TRAMA
Il proiezionista Jack, sposato con una donna di origini nipponiche, parte per il fronte quando gli Stati Uniti dichiarano guerra al Giappone durante la Seconda Guerra Mondiale. L’amata e i suoi parenti sono internati in un campo di concentramento.
RECENSIONI
Il racconto di Alan Parker offre spunti inediti nell’analisi culturale e di costume di un legame sentimentale interrazziale: l’autore si muove su di un terreno per lui inedito, di matrice intimista, fondato sullo studio psicologico, i rapporti interpersonali e le scene stanziali. Restituisce un’opera sintatticamente accademica ma coinvolgente nella matrice umanista, con piglio sincero non inficiato dalle eccentricità che ne contraddistinguono lo stile, qui voltato a un formalismo di pura eleganza (notevoli la fotografia di Michael Seresin e il commento sonoro di Randy Edelman).
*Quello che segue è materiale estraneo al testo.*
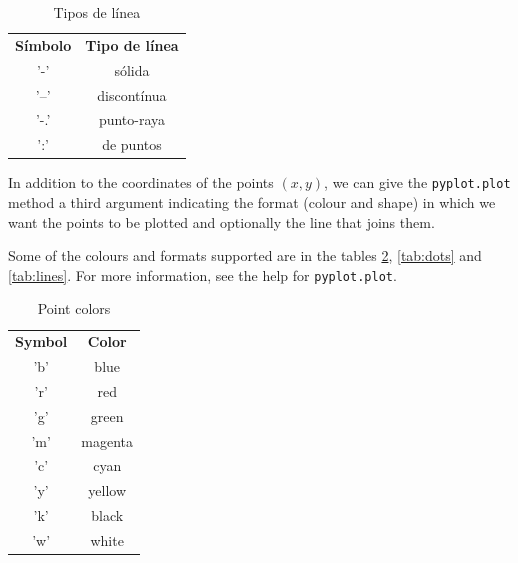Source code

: \begin{paracol}{2}
      \begin{table}
        \centering
        \begin{tabular}{|c|c|} \hline
        \textbf{Símbolo}     &  \textbf{Tipo de línea}\\
             '-'& sólida \\ \hline
             '--'& discontínua\\ \hline
             '-.'& punto-raya \\ \hline
             ':'& de puntos\\ \hline
        \end{tabular}
        \caption{Tipos de línea}
        \label{tab:lineas}
    \end{table}  
    \switchcolumn
    In addition to the coordinates of the points $(x,y)$, we can give the \texttt{pyplot.plot} method a third argument indicating the format (colour and shape) in which we want the points to be plotted and optionally the line that joins them. 

    Some of the colours and formats supported are in the tables \ref{tab:colours}, \ref{tab:dots} and \ref{tab:lines}. For more information, see the help for \texttt{pyplot.plot}.
    
    \begin{table}
        \centering
        \begin{tabular}{|c|c|} \hline
        \textbf{Symbol}     &  \textbf{Color}\\
             'b'& blue \\ \hline
             'r'& red \\ \hline
             'g'& green \\ \hline
             'm'& magenta\\ \hline
             'c'& cyan\\ \hline
             'y'& yellow\\ \hline
             'k'& black\\ \hline
             'w'& white\\ \hline
        \end{tabular}
        \caption{Point colors}
        \label{tab:colours}
    \end{table}


\end{paracol}
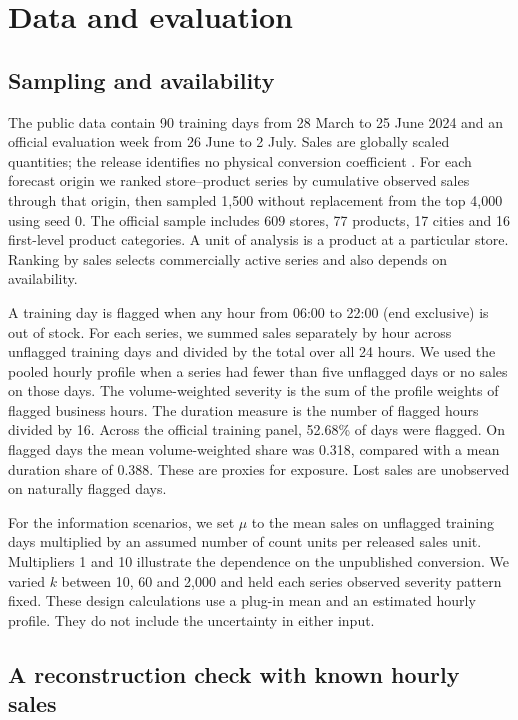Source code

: \documentclass[11pt,a4paper]{article}
\begin{document}
\section{Data and evaluation}

\subsection{Sampling and availability}

The public data contain 90 training days from 28 March to 25 June 2024 and an official evaluation week from 26 June to 2 July. Sales are globally scaled quantities; the release identifies no physical conversion coefficient \cite{ref2,ref7}. For each forecast origin we ranked store--product series by cumulative observed sales through that origin, then sampled 1,500 without replacement from the top 4,000 using seed 0. The official sample includes 609 stores, 77 products, 17 cities and 16 first-level product categories. A unit of analysis is a product at a particular store. Ranking by sales selects commercially active series and also depends on availability.

A training day is flagged when any hour from 06:00 to 22:00 (end exclusive) is out of stock. For each series, we summed sales separately by hour across unflagged training days and divided by the total over all 24 hours. We used the pooled hourly profile when a series had fewer than five unflagged days or no sales on those days. The volume-weighted severity is the sum of the profile weights of flagged business hours. The duration measure is the number of flagged hours divided by 16. Across the official training panel, 52.68\% of days were flagged. On flagged days the mean volume-weighted share was 0.318, compared with a mean duration share of 0.388. These are proxies for exposure. Lost sales are unobserved on naturally flagged days.

For the information scenarios, we set \(\mu\) to the mean sales on unflagged training days multiplied by an assumed number of count units per released sales unit. Multipliers 1 and 10 illustrate the dependence on the unpublished conversion. We varied \(k\) between 10, 60 and 2,000 and held each series\textquotesingle{} observed severity pattern fixed. These design calculations use a plug-in mean and an estimated hourly profile. They do not include the uncertainty in either input.

\subsection{A reconstruction check with known hourly sales}
\end{document}
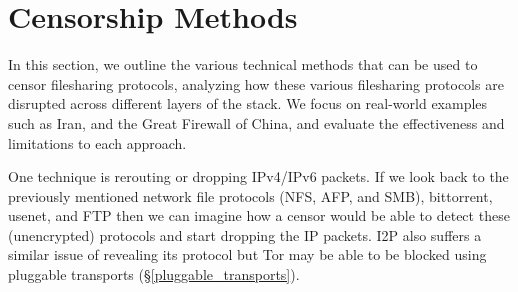 




\section{Censorship Methods}\label{censorship}

In this section, we outline the various technical methods that can be used to
censor filesharing protocols, analyzing how these various filesharing protocols
are disrupted across different layers of the stack. We focus on real-world
examples such as Iran, and the Great Firewall of China, and evaluate the
effectiveness and limitations to each approach.

One technique is rerouting or dropping IPv4/IPv6 packets.
\cite{wendzelSurveyInternetCensorship2025} If we look back to the previously
mentioned network file protocols (NFS, AFP, and SMB), bittorrent, usenet, and
FTP then we can imagine how a censor would be able to detect these (unencrypted)
protocols and start dropping the IP packets. I2P also suffers a similar issue of
revealing its protocol but Tor may be able to be blocked using pluggable
transports (\S \ref{pluggable_transports}).

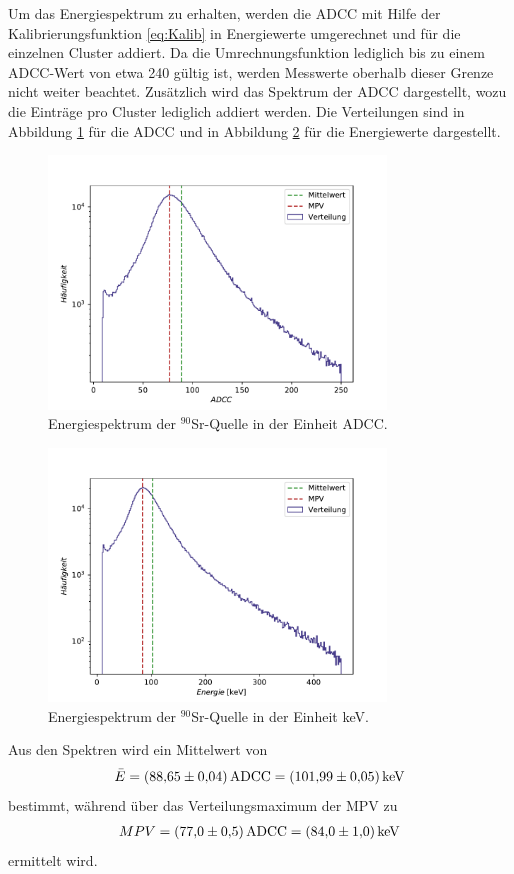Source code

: \FloatBarrier
Um das Energiespektrum zu erhalten, werden die ADCC mit Hilfe der Kalibrierungsfunktion \eqref{eq:Kalib} in Energiewerte umgerechnet und für die einzelnen Cluster addiert. Da die Umrechnungsfunktion lediglich bis zu einem ADCC-Wert von etwa 240 gültig ist, werden Messwerte oberhalb dieser Grenze nicht weiter beachtet.
Zusätzlich wird das Spektrum der ADCC dargestellt, wozu die Einträge pro Cluster lediglich addiert werden.
Die Verteilungen sind in Abbildung \ref{fig:spektrumADCC} für die ADCC und in Abbildung \ref{fig:spektrumkeV} für die Energiewerte dargestellt.

\begin{figure}
  \centering
  \includegraphics[width=0.8\textwidth]{plots/spectrum_adc.pdf}
  \caption{Energiespektrum der $^{90}$Sr-Quelle in der Einheit ADCC.}
  \label{fig:spektrumADCC}
\end{figure}

\begin{figure}
  \centering
  \includegraphics[width=0.8\textwidth]{plots/spectrum_keV.pdf}
  \caption{Energiespektrum der $^{90}$Sr-Quelle in der Einheit keV.}
  \label{fig:spektrumkeV}
\end{figure}
\FloatBarrier

Aus den Spektren wird ein Mittelwert von
\begin{align*}
  \bar{E} = \SI{88.65 \pm 0.04}{ADCC} = \SI{101.99 \pm 0.05}{\kilo\electronvolt}
\end{align*}
bestimmt, während über das Verteilungsmaximum der MPV zu
\begin{align*}
  MPV =  \SI{77 \pm 0.5}{ADCC} = \SI{84.0 \pm 1.0}{\kilo\electronvolt}
\end{align*}
ermittelt wird.
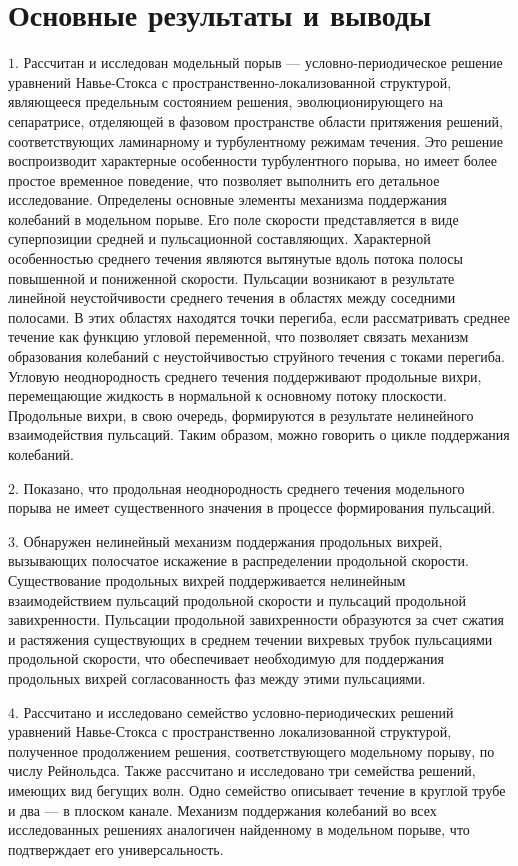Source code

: 
\section*{\centering Основные результаты и выводы}

\noindent $1.$ Рассчитан и исследован модельный порыв --- условно-периодическое решение уравнений Навье-Стокса с пространственно-локализованной структурой, являющееся предельным состоянием решения, эволюционирующего на сепаратрисе, отделяющей в фазовом пространстве области притяжения решений, соответствующих ламинарному и турбулентному режимам течения. Это решение воспроизводит характерные особенности турбулентного порыва, но имеет более простое временное поведение, что позволяет выполнить его детальное исследование. Определены основные элементы механизма поддержания колебаний в модельном порыве. Его поле скорости представляется в виде суперпозиции средней и пульсационной составляющих. Характерной особенностью среднего течения являются вытянутые вдоль потока полосы повышенной и пониженной скорости. Пульсации возникают в результате линейной неустойчивости среднего течения в областях между соседними полосами. В этих областях находятся точки перегиба, если рассматривать среднее течение как функцию угловой переменной, что позволяет связать механизм образования колебаний с неустойчивостью струйного течения с токами перегиба. Угловую неоднородность среднего течения поддерживают продольные вихри, перемещающие жидкость в нормальной к основному потоку плоскости. Продольные вихри, в свою очередь, формируются в результате нелинейного взаимодействия пульсаций. Таким образом, можно говорить о цикле поддержания колебаний. 

\noindent $2.$ Показано, что продольная неоднородность среднего течения модельного порыва не имеет существенного значения в процессе формирования пульсаций. 

\noindent $3.$ Обнаружен нелинейный механизм поддержания продольных вихрей, вызывающих полосчатое искажение в распределении продольной скорости. Существование продольных вихрей поддерживается нелинейным взаимодействием пульсаций продольной скорости и пульсаций продольной завихренности. Пульсации продольной завихренности образуются за счет сжатия и растяжения существующих в среднем течении вихревых трубок пульсациями продольной скорости, что обеспечивает необходимую для поддержания продольных вихрей согласованность фаз между этими пульсациями. 

\noindent $4.$ Рассчитано и исследовано семейство условно-периодических решений уравнений Навье-Стокса с пространственно локализованной структурой, полученное продолжением решения, соответствующего модельному порыву, по числу Рейнольдса. Также рассчитано и исследовано три семейства решений, имеющих вид бегущих волн. Одно семейство описывает течение в круглой трубе и два --- в плоском канале. Механизм поддержания колебаний во всех исследованных решениях аналогичен найденному в модельном порыве, что подтверждает его универсальность.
La sua sceneggiatura, ispirata al ‘Giulio Cesare” shakespeariano e a Il Dottor Zivago, è ricca di risvolti, per lo più dolorosi ma mai calcati artificiosamente per servire il melodramma: al regista non è mai mancata l’abilità drammaturgica nel premere i tasti giusti per emozionare e infervorare con l’ingiustizia (le segregazioniste ordinanze statunitensi, dallo stato californiano che proibisce il matrimonio interrazziale al governo che limita le libertà civili dei cittadini nippo-americani). Nonostante la traccia sentimentale e di lotta sindacale abbia per protagonista il personaggio di Dennis Quaid, per Parker è centrale la dignità con dramma della famiglia Kawamura (straordinaria Tamlyn Tomita; non da meno Elizabeth Gilliam che interpreta la bimba Mini). Un precedente dimenticato sull’argomento, il primo film statunitense a trattarlo, il meraviglioso All'inferno per l'eternità (1960) di Phil Karlson.